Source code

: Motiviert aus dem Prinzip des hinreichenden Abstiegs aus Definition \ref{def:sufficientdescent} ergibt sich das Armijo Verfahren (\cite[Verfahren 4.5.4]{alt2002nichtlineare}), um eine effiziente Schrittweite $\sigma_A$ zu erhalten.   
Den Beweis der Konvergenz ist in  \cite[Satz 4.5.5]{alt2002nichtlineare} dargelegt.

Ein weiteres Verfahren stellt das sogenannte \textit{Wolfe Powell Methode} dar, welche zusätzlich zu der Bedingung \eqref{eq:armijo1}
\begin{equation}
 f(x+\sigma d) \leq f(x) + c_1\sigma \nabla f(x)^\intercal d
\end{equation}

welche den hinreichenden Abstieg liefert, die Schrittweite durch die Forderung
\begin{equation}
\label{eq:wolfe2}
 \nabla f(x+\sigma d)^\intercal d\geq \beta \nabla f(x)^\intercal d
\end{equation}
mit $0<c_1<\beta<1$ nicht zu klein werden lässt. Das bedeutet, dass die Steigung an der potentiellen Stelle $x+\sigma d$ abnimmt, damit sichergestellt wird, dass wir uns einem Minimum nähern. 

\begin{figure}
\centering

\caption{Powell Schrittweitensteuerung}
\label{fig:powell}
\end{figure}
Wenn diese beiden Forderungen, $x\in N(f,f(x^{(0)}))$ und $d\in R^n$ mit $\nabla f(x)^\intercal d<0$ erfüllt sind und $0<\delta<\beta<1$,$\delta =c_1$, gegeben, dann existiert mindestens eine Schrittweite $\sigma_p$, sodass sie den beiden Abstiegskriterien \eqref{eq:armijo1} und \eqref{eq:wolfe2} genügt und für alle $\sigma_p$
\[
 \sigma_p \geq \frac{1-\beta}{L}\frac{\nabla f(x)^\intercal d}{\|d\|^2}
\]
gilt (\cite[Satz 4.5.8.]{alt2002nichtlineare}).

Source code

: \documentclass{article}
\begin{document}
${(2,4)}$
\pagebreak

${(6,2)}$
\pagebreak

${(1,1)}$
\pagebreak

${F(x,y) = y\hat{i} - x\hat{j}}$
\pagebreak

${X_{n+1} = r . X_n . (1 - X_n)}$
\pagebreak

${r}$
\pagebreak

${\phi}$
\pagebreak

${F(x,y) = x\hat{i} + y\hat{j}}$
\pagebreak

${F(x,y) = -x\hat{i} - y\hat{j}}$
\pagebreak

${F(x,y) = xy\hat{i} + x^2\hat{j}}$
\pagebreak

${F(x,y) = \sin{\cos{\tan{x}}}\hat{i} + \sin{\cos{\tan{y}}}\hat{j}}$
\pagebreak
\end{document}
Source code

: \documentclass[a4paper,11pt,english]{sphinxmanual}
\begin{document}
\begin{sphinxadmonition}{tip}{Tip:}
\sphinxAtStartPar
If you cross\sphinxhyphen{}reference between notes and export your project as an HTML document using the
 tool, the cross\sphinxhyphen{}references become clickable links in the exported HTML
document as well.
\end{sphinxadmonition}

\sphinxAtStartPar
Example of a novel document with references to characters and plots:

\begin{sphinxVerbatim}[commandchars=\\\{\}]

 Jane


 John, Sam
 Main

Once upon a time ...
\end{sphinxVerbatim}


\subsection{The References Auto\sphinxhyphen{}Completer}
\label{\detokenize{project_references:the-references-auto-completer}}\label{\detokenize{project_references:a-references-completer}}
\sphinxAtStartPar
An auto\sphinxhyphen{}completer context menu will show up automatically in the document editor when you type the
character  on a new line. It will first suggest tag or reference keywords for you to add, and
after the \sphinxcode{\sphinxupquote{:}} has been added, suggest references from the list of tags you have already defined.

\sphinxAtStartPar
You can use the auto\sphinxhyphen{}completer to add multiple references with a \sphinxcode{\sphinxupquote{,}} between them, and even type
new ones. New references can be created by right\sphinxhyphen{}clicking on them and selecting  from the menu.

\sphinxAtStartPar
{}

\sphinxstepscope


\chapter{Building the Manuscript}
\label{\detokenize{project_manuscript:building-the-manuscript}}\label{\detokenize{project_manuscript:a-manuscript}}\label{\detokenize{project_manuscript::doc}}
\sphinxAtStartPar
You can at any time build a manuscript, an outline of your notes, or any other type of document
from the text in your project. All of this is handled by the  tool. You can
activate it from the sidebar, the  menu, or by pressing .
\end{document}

+---+

__What is expected__
Using the listing above, locate the lines that hold "sphinxVerbatim" and copy each one.

__Result of the exercise__
\begin{sphinxVerbatim}[commandchars=\\\{\}]
\end{sphinxVerbatim}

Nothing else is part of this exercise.